_PROBLEM TO SOLVE_:
Scan the records beneath this line for the line holding "1. **Architectural Impact**: The" and the line holding "2. **Risk Analysis**: The", then transcribe exactly those two and all lines between.

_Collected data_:
########################################
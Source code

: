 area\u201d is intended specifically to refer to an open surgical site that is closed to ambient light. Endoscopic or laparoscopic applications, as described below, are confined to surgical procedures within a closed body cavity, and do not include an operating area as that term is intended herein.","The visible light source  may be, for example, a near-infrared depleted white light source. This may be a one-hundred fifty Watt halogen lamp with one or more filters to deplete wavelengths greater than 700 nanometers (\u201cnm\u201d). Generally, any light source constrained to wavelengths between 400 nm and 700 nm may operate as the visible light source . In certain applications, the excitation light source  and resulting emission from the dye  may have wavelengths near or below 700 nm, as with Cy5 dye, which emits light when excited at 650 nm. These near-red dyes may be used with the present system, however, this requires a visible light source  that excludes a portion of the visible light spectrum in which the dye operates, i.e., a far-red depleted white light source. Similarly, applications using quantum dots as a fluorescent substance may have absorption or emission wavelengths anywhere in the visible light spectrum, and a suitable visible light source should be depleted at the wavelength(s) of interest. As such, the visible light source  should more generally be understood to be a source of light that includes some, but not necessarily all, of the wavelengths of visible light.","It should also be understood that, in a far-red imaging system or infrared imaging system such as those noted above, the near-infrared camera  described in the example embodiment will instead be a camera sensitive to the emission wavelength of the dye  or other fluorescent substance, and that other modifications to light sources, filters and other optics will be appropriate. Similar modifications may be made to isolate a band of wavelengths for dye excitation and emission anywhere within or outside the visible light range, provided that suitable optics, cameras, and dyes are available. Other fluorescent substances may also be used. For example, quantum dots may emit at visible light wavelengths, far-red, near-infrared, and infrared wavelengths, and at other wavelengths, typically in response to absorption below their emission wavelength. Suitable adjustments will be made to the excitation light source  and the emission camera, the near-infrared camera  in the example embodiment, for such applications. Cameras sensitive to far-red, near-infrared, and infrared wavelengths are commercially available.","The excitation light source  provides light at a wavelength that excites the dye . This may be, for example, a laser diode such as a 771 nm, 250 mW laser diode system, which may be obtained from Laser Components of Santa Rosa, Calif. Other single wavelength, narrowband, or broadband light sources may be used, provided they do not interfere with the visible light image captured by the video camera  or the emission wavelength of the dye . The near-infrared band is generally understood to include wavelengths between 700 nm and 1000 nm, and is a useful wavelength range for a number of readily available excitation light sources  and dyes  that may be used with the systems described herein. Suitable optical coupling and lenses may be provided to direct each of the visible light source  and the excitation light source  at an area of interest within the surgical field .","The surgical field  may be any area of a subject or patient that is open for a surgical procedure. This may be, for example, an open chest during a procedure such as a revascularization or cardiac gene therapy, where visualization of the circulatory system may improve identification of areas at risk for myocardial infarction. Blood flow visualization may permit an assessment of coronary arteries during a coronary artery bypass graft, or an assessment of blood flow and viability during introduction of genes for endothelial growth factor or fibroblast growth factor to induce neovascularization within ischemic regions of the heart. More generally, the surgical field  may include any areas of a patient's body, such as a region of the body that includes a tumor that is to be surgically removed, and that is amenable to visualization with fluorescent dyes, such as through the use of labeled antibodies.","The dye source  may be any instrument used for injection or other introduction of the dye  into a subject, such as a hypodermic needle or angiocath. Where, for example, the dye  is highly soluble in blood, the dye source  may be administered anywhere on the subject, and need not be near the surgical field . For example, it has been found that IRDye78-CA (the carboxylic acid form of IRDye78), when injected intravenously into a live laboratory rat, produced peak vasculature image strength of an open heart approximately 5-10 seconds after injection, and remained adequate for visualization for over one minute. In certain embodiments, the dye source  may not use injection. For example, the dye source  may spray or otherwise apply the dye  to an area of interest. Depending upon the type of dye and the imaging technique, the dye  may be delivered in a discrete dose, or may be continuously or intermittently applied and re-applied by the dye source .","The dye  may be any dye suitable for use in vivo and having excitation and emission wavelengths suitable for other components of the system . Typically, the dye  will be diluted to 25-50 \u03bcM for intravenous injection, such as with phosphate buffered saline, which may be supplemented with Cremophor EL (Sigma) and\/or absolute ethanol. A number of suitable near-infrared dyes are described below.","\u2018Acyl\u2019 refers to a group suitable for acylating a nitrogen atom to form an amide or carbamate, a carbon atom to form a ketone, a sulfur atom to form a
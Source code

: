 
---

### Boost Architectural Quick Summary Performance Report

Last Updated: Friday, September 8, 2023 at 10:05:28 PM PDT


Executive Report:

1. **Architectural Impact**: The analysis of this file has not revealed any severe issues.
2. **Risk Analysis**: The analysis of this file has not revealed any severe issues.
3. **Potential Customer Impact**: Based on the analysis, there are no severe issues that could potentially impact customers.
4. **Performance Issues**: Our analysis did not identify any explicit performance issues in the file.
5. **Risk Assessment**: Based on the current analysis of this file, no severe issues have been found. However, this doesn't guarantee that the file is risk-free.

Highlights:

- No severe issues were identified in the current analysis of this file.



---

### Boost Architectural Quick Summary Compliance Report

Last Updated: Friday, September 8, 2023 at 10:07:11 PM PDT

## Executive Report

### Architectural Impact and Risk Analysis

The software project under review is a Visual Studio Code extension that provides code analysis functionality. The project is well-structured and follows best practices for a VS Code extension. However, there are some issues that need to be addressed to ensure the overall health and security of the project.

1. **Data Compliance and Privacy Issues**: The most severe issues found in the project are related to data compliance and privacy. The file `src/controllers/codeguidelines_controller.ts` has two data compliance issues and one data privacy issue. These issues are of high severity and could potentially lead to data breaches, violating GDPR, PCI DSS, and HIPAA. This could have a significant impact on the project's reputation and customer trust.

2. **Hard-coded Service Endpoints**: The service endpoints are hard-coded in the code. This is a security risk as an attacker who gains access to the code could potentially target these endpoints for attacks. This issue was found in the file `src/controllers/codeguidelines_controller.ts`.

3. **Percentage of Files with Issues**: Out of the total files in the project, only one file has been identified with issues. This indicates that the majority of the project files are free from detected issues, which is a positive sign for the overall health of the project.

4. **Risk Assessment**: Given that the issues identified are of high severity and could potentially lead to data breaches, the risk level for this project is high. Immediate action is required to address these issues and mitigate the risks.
########################################
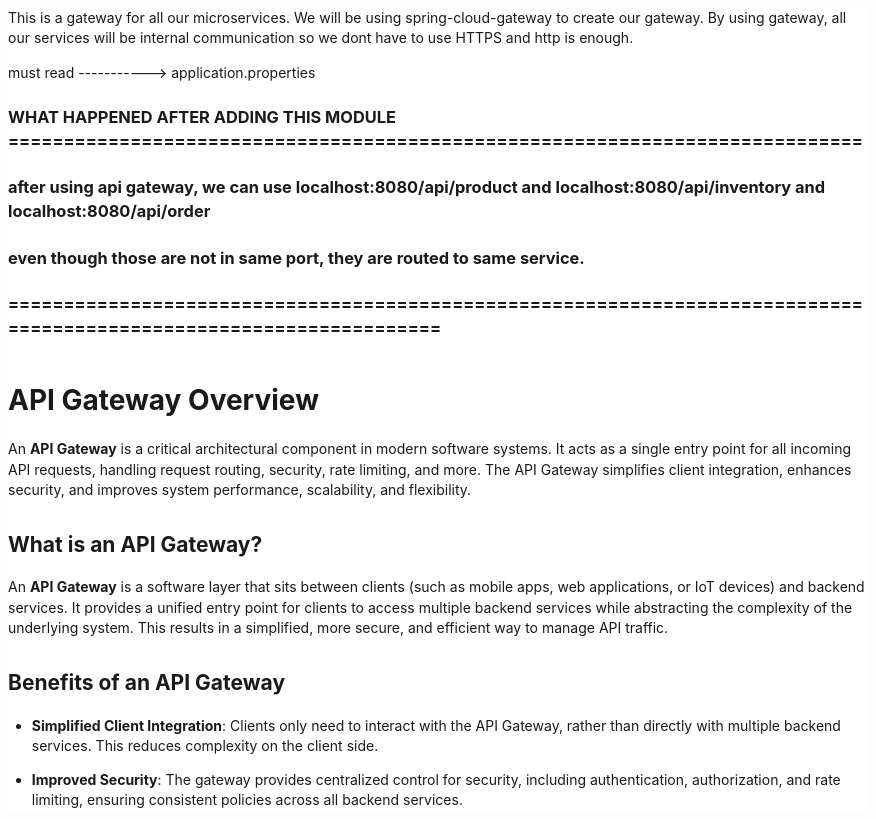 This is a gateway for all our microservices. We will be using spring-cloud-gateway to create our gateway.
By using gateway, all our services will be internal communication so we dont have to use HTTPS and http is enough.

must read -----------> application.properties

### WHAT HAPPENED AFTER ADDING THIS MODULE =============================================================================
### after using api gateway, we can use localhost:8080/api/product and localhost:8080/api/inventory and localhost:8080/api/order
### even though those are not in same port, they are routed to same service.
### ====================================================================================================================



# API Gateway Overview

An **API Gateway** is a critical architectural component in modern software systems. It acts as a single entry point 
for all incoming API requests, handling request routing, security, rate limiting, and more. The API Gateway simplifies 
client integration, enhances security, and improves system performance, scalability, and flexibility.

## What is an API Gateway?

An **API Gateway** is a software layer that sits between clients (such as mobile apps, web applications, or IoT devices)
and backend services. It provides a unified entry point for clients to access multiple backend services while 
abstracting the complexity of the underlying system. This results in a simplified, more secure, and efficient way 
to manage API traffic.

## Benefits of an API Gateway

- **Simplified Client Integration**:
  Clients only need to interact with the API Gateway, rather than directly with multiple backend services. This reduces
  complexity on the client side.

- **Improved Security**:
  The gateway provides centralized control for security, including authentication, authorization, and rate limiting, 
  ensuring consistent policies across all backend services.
########################################
_SOLUTION FOR THIS TASK_:
1. **Architectural Impact**: The analysis of this file has not revealed any severe issues.
2. **Risk Analysis**: The analysis of this file has not revealed any severe issues.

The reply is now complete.